ANALYSE D'ARTICLE

Bruit des avions et détresse psychologique : enquête autour de trois aéroports français

Un lien direct entre l’exposition résidentielle au bruit du trafic aérien et la détresse psychologique n’est pas observé dans cette étude transversale auprès de 1 244 riverains de trois aéroports internationaux français. En revanche, la gêne ressentie et la sensibilité au bruit sont toutes deux associées au mal-être.

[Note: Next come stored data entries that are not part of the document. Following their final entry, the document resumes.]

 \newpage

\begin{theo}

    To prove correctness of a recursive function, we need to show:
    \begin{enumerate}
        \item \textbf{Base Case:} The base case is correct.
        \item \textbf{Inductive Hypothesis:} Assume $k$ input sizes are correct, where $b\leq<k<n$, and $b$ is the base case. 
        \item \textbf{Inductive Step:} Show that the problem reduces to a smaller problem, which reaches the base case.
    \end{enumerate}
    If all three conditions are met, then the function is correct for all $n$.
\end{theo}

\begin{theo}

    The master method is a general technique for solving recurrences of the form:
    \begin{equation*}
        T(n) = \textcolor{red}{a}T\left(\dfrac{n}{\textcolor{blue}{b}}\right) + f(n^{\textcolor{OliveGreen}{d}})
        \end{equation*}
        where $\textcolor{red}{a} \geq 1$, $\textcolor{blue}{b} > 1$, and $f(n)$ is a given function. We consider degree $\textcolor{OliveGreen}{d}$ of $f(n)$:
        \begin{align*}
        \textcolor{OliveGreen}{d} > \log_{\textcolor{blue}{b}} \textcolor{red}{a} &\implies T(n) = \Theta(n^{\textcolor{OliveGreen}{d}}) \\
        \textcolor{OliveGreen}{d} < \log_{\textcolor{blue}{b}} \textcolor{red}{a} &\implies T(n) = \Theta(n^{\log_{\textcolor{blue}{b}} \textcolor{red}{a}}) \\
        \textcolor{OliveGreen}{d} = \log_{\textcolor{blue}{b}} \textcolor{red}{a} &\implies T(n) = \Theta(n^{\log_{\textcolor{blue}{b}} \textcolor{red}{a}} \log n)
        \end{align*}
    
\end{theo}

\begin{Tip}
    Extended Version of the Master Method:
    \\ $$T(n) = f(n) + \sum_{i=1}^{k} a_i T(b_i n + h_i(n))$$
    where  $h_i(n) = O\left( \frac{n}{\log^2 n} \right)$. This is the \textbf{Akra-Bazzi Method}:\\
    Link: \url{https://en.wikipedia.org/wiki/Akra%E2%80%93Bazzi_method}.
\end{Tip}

L’étude a été menée dans le cadre du projet DEBATS (Discussion sur les effets du bruit des aéronefs touchant la santé) qui vise à caractériser les effets de l’exposition au bruit des avions sur l’état de santé physique et mental des populations riveraines d’aéroports en France. Sa zone a été définie sur la base des courbes d’environnement sonore établies à l’aide du modèle INM (Integrated Noise Model) par Aéroports de Paris pour Paris-Charles de Gaulle, et par la Direction générale de l’aviation civile (DGAC) pour les aéroports de Toulouse-Blagnac et de Lyon-Saint-Exupéry. Le niveau du bruit environnemental apprécié par l’indicateur Lden (Level day, evening, night, avec pondération pour les périodes du soir [18-22 h : + 5 dB] et de la nuit [22-6 h : + 10 dB]) est réparti en quatre catégories : < 50 dB, 50-54 dB, 55-59 dB et ≥ 60 dB.

Population incluse

Les foyers éligibles ont été sélectionnés par randomisation sur la base de leur adresse dans la zone de l’étude et contactés par téléphone. L’enquête a été proposée en 2013 à 4 202 adultes et acceptée par 1 244 (695 femmes et 549 hommes), soit un taux de participation proche de 30 % similaire à celui de l’étude européenne HYENA (Hypertension and Exposure to Noise Near Airports) pour trois des six pays (Allemagne, Italie et Royaume-Uni). Le taux de participation était plus élevé parmi les riverains de Lyon-Saint-Exupéry (39 %) et de Toulouse-Blagnac (34 %) qu’autour de Paris-Charles de Gaulle (25 %), mais la répartition dans les quatre catégories d’exposition était équilibrée (de 317 participants dans la première à 306 dans la dernière). Environ 40 % des personnes ayant refusé de participer ont répondu à un court questionnaire démographique et socio-économique indiquant la comparabilité des deux populations, celle des participants étant toutefois légèrement plus âgée et de catégorie socio-professionnelle supérieure.

Critères considérés

L’état de bien-être psychologique a été évalué par le GHQ (General Health Questionnaire) dans sa version courte à 12 items administrée au domicile des participants. Le GHQ est un outil validé pour la détection de troubles mentaux mineurs en population générale, mais pas un outil diagnostique de maladies psychiatriques caractérisées. Il explore la capacité de concentration, de prise de décision, à surmonter les difficultés, à apprécier sa vie, la confiance en soi, le sentiment d’utilité et de valeur personnelle, le niveau de tension et de bonheur perçu. Quatre choix de réponse sont proposés, de « mieux que d’habitude » à « beaucoup moins bien que d’habitude ». La cotation est dichotomique (les deux réponses traduisant une amélioration ou une stabilité par rapport à la situation habituelle sont cotées « 0 » et celles témoignant d’une aggravation sont cotées « 1 ») et la détresse psychologique est définie par un score total ≥ 3. Sa prévalence dans la population de l’étude était de 21,5 %.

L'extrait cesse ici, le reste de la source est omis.